RECORDS FOR THIS EXERCISE »
--------------------------------------------------
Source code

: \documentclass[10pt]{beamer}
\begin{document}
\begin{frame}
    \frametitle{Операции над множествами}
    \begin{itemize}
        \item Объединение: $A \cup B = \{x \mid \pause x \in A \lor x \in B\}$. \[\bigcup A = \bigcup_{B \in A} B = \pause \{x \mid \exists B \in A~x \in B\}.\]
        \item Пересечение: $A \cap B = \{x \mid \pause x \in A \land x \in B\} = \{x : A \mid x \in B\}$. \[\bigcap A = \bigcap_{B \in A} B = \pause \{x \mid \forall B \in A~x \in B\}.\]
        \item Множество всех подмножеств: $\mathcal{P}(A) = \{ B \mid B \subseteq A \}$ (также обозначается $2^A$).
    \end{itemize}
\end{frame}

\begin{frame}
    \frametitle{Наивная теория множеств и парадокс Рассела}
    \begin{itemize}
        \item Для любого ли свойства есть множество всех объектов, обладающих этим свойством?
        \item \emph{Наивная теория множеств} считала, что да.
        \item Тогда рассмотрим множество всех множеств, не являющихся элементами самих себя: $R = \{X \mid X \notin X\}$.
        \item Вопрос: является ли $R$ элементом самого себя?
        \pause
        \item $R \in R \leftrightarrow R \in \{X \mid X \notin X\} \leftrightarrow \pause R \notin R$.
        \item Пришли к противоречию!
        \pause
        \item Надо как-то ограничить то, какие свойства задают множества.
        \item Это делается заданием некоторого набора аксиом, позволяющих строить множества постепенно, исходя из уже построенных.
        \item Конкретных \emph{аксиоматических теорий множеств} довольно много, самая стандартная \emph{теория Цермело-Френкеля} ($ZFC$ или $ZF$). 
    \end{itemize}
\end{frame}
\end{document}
--------------------------------------------------
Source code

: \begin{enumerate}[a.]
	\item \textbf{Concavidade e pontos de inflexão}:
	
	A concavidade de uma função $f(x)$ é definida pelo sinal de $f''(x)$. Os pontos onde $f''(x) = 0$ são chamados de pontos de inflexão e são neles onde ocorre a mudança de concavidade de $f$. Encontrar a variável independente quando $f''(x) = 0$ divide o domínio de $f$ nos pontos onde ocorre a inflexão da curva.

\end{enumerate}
--------------------------------------------------
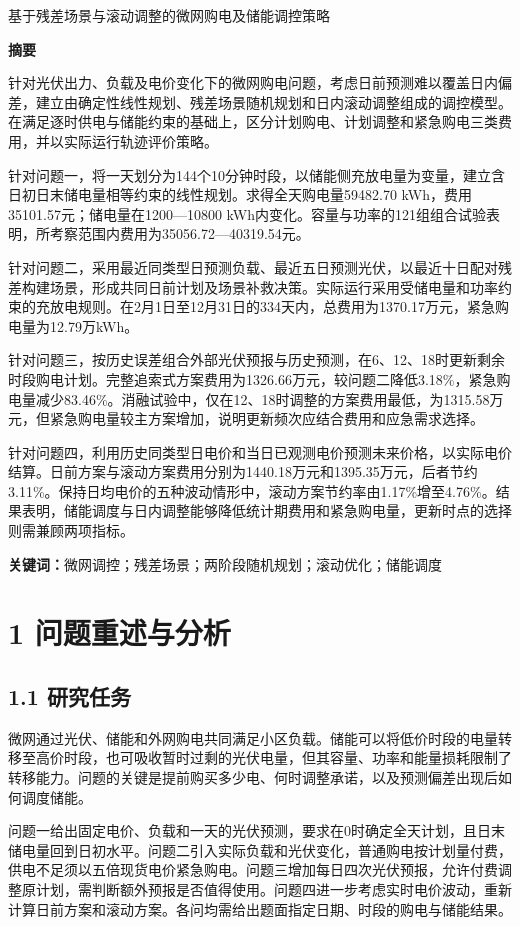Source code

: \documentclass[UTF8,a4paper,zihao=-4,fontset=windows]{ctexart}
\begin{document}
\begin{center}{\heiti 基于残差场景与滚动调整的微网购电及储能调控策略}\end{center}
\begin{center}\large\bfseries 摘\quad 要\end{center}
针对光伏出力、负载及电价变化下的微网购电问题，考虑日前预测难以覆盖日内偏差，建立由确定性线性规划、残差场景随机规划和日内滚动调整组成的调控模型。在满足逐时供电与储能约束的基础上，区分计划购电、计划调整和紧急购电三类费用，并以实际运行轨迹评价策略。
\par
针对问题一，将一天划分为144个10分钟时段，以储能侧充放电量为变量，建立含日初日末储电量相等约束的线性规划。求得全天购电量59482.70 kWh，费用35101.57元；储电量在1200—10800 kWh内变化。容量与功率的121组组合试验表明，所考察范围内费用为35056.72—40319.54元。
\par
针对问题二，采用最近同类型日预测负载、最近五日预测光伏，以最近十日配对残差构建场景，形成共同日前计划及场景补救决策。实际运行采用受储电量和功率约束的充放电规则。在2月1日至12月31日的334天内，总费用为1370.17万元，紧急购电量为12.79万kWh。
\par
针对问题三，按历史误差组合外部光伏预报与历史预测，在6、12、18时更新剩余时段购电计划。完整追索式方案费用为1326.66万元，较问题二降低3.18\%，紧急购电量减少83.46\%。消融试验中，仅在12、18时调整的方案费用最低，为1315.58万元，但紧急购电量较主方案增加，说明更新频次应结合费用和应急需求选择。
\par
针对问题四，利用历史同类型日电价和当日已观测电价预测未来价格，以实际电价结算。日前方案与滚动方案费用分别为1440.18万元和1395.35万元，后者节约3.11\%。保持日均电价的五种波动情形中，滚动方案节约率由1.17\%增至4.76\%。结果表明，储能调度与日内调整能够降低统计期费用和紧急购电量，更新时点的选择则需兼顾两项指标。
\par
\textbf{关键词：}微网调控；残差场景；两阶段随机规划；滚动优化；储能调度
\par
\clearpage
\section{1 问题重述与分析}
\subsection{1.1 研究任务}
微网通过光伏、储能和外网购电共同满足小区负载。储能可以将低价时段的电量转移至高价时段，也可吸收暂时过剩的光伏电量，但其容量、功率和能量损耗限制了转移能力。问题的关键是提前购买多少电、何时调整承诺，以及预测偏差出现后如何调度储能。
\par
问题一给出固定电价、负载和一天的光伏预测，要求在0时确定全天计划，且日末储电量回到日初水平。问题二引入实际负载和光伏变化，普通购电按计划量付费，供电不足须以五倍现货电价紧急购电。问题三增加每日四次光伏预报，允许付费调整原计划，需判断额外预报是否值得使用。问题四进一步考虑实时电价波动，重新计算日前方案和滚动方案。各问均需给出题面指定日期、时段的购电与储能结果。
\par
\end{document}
--------------------------------------------------
PROBLEM DESCRIPTION » Search the entries above for the string "frametitle". Copy each line in which it appears.

RESULT OF THE TASK »
    \frametitle{Операции над множествами}
    \frametitle{Наивная теория множеств и парадокс Рассела}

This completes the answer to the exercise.